----- DATA RECORDS

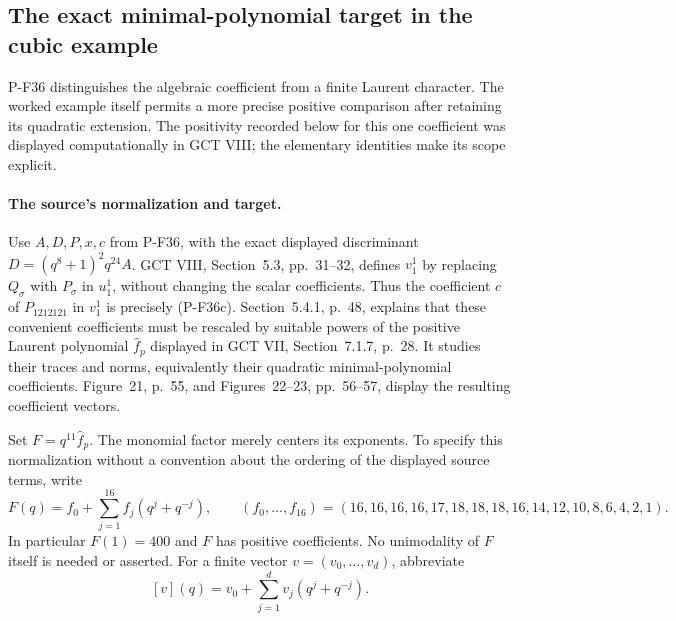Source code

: \subsection{The exact minimal-polynomial target in the cubic example}

P-F36 distinguishes the algebraic coefficient from a finite Laurent
character. The worked example itself permits a more precise positive
comparison after retaining its quadratic extension. The positivity
recorded below for this one coefficient was displayed computationally
in GCT VIII; the elementary identities make its scope explicit.

\paragraph{The source's normalization and target.}
Use $A,D,P,x,c$ from P-F36, with the exact displayed discriminant
$D=(q^8+1)^2q^{24}A$. GCT VIII, Section~5.3, pp.~31--32,
defines $v_1^1$ by replacing $Q_\sigma$ with $P_\sigma$ in
$u_1^1$, without changing the scalar coefficients. Thus the coefficient
$c$ of $P_{1212121}$ in $v_1^1$ is precisely (P-F36c).
Section~5.4.1, p.~48, explains that these convenient coefficients must
be rescaled by suitable powers of the positive Laurent polynomial
$\widehat f_p$ displayed in GCT VII, Section~7.1.7, p.~28.
It studies their traces and norms, equivalently their quadratic
minimal-polynomial coefficients. Figure~21, p.~55, and
Figures~22--23, pp.~56--57, display the resulting coefficient vectors.

Set $F=q^{11}\widehat f_p$. The monomial factor merely centers its
exponents. To specify this normalization without a convention about
the ordering of the displayed source terms, write
\[
 F(q)=f_0+\sum_{j=1}^{16}f_j(q^j+q^{-j}),\qquad
 (f_0,\ldots,f_{16})=
 (16,16,16,16,17,18,18,18,16,14,12,10,8,6,4,2,1).
 \tag{P-F39a}
\]
In particular $F(1)=400$ and $F$ has positive coefficients.
No unimodality of $F$ itself is needed or asserted.
For a finite vector $v=(v_0,\ldots,v_d)$, abbreviate
\[
 [v](q)=v_0+\sum_{j=1}^d v_j(q^j+q^{-j}).
\]

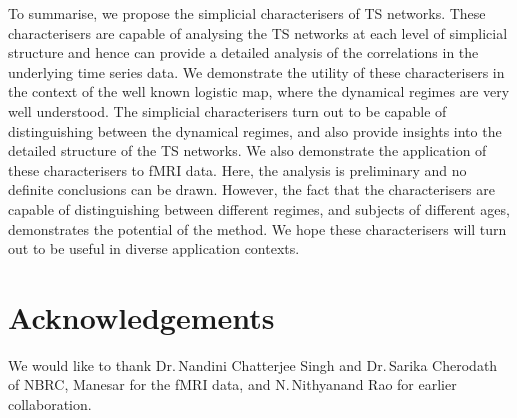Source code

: \documentclass[aps,pre,superscriptaddress,groupedaddress,preprint]{revtex4}  %
\begin{document}
To summarise, we propose the simplicial characterisers of TS networks. These characterisers are capable of analysing the TS networks at each level of simplicial structure and hence can provide a detailed analysis of the correlations in the underlying time series data. We demonstrate the utility of these characterisers in the context of the well known logistic map, where the dynamical regimes are very well understood. The simplicial characterisers turn out to be capable of distinguishing between the dynamical regimes, and also provide insights into the detailed structure of the TS networks. We also demonstrate the application of these characterisers to fMRI data. Here, the analysis is preliminary and no definite conclusions can be drawn. However, the fact that the characterisers are capable of distinguishing between different regimes, and subjects of different ages, demonstrates the potential of the method. We hope these characterisers will turn out to be useful in diverse application contexts.  


% 
\section{Acknowledgements}
We would like to thank Dr.\,Nandini Chatterjee Singh and Dr.\,Sarika Cherodath of NBRC, Manesar for the fMRI data, and N.\,Nithyanand Rao for earlier collaboration.

% 
%
%


\end{document}
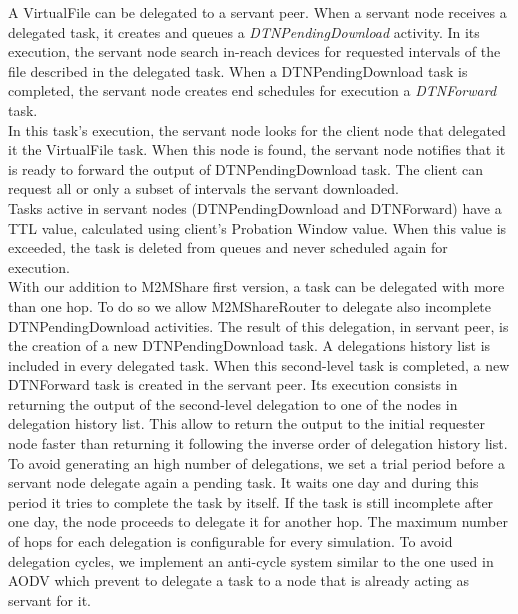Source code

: A VirtualFile can be delegated to a servant peer. When a servant node receives a delegated task, it creates and queues a \textit{DTNPendingDownload} activity. In its execution, the servant node search in-reach devices for requested intervals of the file described in the delegated task. When a DTNPendingDownload task is completed, the servant node creates end schedules for execution a \textit{DTNForward} task.
\\

In this task's execution, the servant node looks for the client node that delegated it the VirtualFile task. When this node is found, the servant node notifies that it is ready to forward the output of DTNPendingDownload task. The client can request all or only a subset of intervals the servant downloaded.
\\

Tasks active in servant nodes (DTNPendingDownload and DTNForward) have a TTL value, calculated using client's Probation Window value. When this value is exceeded, the task is deleted from queues and never scheduled again for execution.
\\

With our addition to M2MShare first version, a task can be delegated with more than one hop. To do so we allow M2MShareRouter to delegate also incomplete DTNPendingDownload activities. The result of this delegation, in servant peer, is the creation of a new DTNPendingDownload task. A delegations history list is included in every delegated task. When this second-level task is completed, a new DTNForward task is created in the servant peer. Its execution consists in returning the output of the second-level delegation to one of the nodes in delegation history list. This allow to return the output to the initial requester node faster than returning it following the inverse order of delegation history list.
\\

To avoid generating an high number of delegations, we set a trial period before a servant node delegate again a pending task. It waits one day and during this period it tries to complete the task by itself. If the task is still incomplete after one day, the node proceeds to delegate it for another hop. The maximum number of hops for each delegation is configurable for every simulation. To avoid delegation cycles, we implement an anti-cycle system similar to the one used in AODV \cite{aodv} which prevent to delegate a task to a node that is already acting as servant for it. 

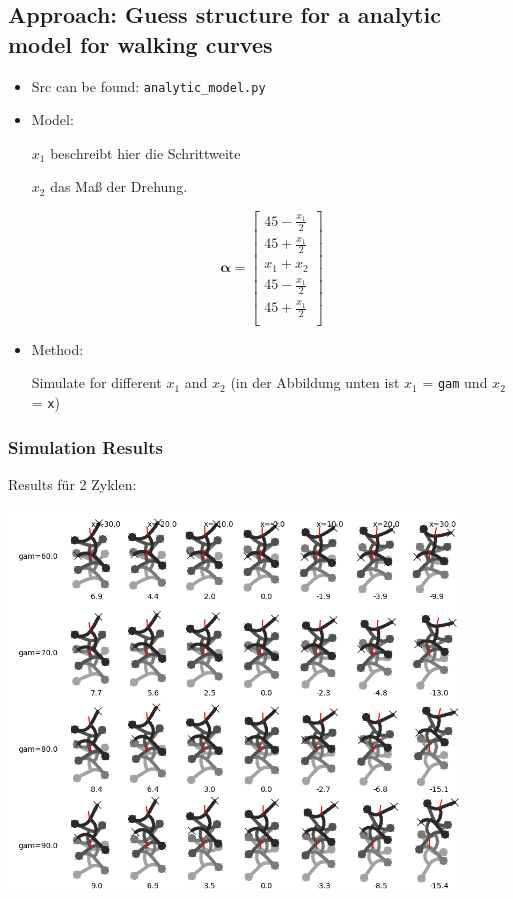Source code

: \documentclass[10pt,a4paper]{article}
\begin{document}
\subsection{Approach: Guess structure for a analytic model for walking curves}

\begin{itemize}

\item Src can be found: \texttt{analytic\_model.py}

\item Model:

$x_1$ beschreibt hier die Schrittweite

$x_2$ das Maß der Drehung.

\begin{equation}
\bm{\alpha} = \begin{bmatrix}
45 - \frac{x_1}{2} \\
45 + \frac{x_1}{2} \\
x_1 + x_2 \\
45 - \frac{x_1}{2}  \\
45 + \frac{x_1}{2} \\
\end{bmatrix}
\end{equation}

\item Method:

Simulate for different $x_1$ and $x_2$ (in der Abbildung unten ist $x_1$ = \texttt{gam} und $x_2$ = \texttt{x})


\end{itemize}


\subsubsection{Simulation Results}

Results für 2 Zyklen:

\includegraphics[width=12cm]{pics/model_1/GeckoBotGait_2cyc.png}
\end{document}
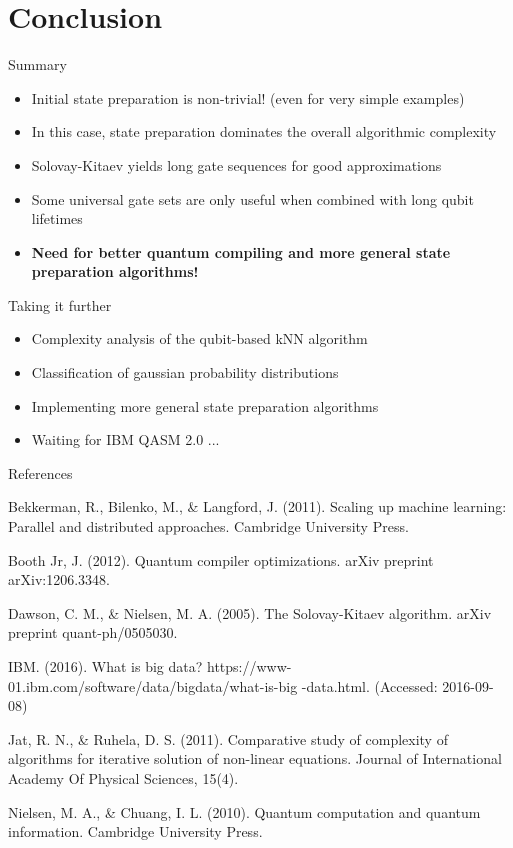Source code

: \documentclass[10pt]{beamer}
\begin{document}
\section{Conclusion}

\begin{frame}{Summary}
\begin{itemize}
\item Initial state preparation is non-trivial! (even for very simple examples)
\item In this case, state preparation dominates the overall algorithmic complexity
\item Solovay-Kitaev yields long gate sequences for good approximations
\item Some universal gate sets are only useful when combined with long qubit lifetimes
\item \textbf{Need for better quantum compiling and more general state preparation algorithms!}
\end{itemize}
\end{frame}

\begin{frame}{Taking it further}

\begin{itemize}
\item Complexity analysis of the qubit-based kNN algorithm
\item Classification of gaussian probability distributions
\item Implementing more general state preparation algorithms
\item Waiting for IBM QASM 2.0 ...
\end{itemize}
\end{frame}

\begin{frame}{References}

\footnotesize{Bekkerman, R., Bilenko, M., \& Langford, J. (2011). Scaling up machine learning: Parallel and distributed
approaches. Cambridge University Press.\newline

Booth Jr, J. (2012). Quantum compiler optimizations. arXiv preprint arXiv:1206.3348.

Dawson, C. M., \& Nielsen, M. A. (2005). The Solovay-Kitaev algorithm. arXiv preprint quant-ph/0505030.\newline

IBM. (2016). What is big data? https://www-01.ibm.com/software/data/bigdata/what-is-big
-data.html. (Accessed: 2016-09-08) \newline

Jat, R. N., \& Ruhela, D. S. (2011). Comparative study of complexity of algorithms for iterative solution of non-linear equations. Journal of International Academy Of Physical Sciences, 15(4).\newline

Nielsen, M. A., \& Chuang, I. L. (2010). Quantum computation and quantum information. Cambridge University Press.}
\end{frame}
\end{document}
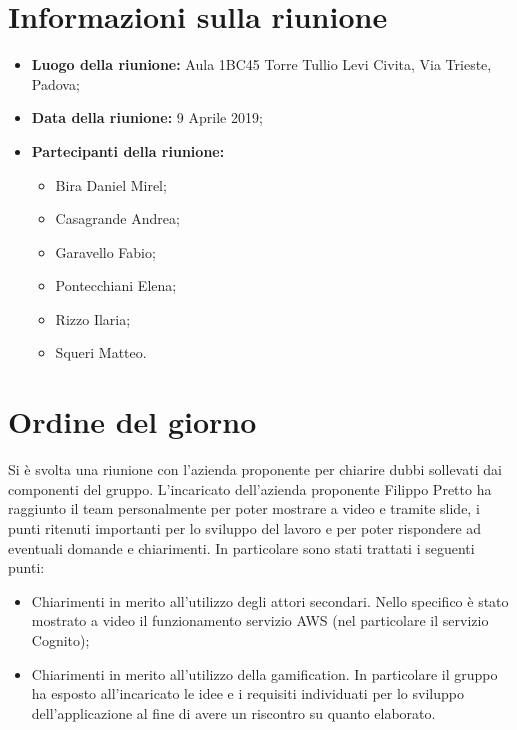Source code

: \documentclass[a4paper, oneside, openany, dvipsnames, table]{article}
\begin{document}
\section{Informazioni sulla riunione}
\begin{itemize}
	\item \textbf{Luogo della riunione:} Aula 1BC45 Torre Tullio Levi Civita, Via Trieste, Padova;
	\item \textbf{Data della riunione:} 9 Aprile 2019;
	
	\item \textbf{Partecipanti della riunione:}
		\begin{itemize}
			\item Bira Daniel Mirel;
			\item Casagrande Andrea;
			\item Garavello Fabio;
			\item Pontecchiani Elena;
			\item Rizzo Ilaria;
			\item Squeri Matteo.
		\end{itemize}
\end{itemize}


	
	
	
\newpage
\section{Ordine del giorno}
Si è svolta una riunione con l'azienda proponente per chiarire dubbi sollevati dai componenti del gruppo. L'incaricato dell'azienda proponente Filippo Pretto ha raggiunto il team personalmente per poter mostrare a video e tramite slide, i punti ritenuti importanti per lo sviluppo del lavoro e per poter rispondere ad eventuali domande e chiarimenti.
In particolare sono stati trattati i seguenti punti:
\begin{itemize}
	\item Chiarimenti in merito all'utilizzo degli attori secondari. Nello specifico è stato mostrato a video il funzionamento servizio AWS (nel particolare il servizio Cognito);
	\item Chiarimenti in merito all'utilizzo della gamification. In particolare il gruppo ha esposto all'incaricato le idee e i requisiti individuati per lo sviluppo dell'applicazione al fine di avere un riscontro su quanto elaborato.
	 
		
\end{itemize}
	

\newpage
\end{document}
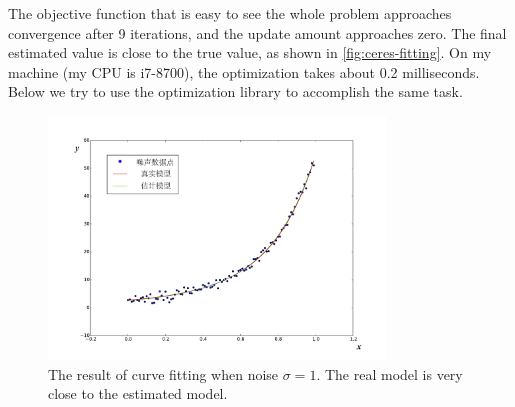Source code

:The objective function that is easy to see the whole problem approaches convergence after 9 iterations, and the update amount approaches zero. The final estimated value is close to the true value, as shown in \autoref{fig:ceres-fitting}. On my machine (my CPU is i7-8700), the optimization takes about 0.2 milliseconds. Below we try to use the optimization library to accomplish the same task.

\begin{figure}[!ht]
	\centering
	\includegraphics[width=0.8\textwidth]{chapter06/optimization/ceresFitting.pdf}
	\caption{The result of curve fitting when noise $\sigma=1$. The real model is very close to the estimated model. }
	\label{fig:ceres-fitting}
\end{figure}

----------

= WHAT NEEDS TO BE DONE =
Copy exactly the lines running from the beginning of the listing through the line that has "character. The worked". Drop the pictures.

= ANSWER SPACE =
Source code

: \subsection{The exact minimal-polynomial target in the cubic example}

P-F36 distinguishes the algebraic coefficient from a finite Laurent
character. The worked example itself permits a more precise positive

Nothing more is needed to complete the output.